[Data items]
++++++
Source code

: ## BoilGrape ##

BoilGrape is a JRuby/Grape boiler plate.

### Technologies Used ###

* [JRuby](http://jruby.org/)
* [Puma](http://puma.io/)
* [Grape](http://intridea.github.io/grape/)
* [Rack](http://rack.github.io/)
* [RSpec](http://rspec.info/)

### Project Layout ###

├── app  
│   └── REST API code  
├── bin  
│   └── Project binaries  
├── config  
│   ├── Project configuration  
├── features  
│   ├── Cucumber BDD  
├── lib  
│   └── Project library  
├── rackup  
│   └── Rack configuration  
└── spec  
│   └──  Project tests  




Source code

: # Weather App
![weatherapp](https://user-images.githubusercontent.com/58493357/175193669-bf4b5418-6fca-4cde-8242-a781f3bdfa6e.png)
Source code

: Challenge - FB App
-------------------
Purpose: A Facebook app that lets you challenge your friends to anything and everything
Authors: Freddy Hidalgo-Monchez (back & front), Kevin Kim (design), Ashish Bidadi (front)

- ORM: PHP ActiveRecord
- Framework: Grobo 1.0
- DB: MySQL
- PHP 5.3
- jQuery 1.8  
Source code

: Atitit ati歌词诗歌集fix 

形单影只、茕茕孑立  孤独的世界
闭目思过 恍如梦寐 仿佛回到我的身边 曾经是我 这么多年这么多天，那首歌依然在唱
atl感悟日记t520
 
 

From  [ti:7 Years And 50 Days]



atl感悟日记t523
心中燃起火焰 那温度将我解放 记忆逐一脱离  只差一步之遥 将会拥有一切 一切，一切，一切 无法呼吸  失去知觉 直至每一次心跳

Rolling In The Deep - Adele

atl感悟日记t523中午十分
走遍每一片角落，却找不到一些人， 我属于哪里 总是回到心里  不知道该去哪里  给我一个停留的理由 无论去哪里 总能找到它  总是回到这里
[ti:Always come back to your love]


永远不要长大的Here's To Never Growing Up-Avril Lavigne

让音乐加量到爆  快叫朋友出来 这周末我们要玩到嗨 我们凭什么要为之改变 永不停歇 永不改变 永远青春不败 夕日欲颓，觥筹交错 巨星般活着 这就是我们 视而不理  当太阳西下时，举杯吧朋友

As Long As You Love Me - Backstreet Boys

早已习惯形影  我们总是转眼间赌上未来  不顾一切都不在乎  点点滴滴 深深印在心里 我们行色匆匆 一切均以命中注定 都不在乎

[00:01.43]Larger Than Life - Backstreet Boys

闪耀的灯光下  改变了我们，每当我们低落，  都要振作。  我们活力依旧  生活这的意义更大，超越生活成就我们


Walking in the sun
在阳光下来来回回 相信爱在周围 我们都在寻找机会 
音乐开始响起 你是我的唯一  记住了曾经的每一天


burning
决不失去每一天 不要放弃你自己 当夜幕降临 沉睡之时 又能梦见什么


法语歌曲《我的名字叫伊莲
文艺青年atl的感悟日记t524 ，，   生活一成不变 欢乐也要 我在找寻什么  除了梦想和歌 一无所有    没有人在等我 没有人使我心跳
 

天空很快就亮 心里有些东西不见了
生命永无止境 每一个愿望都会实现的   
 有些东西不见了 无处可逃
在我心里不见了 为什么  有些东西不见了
++++++
• _ASSIGNED TASK_: Lines from the entries that contain the string "Project" are what must be copied.

• _SOLUTION TO THE EXERCISE_:
### Project Layout ###
│   └── Project binaries  
│   ├── Project configuration  
│   └── Project library  
│   └──  Project tests  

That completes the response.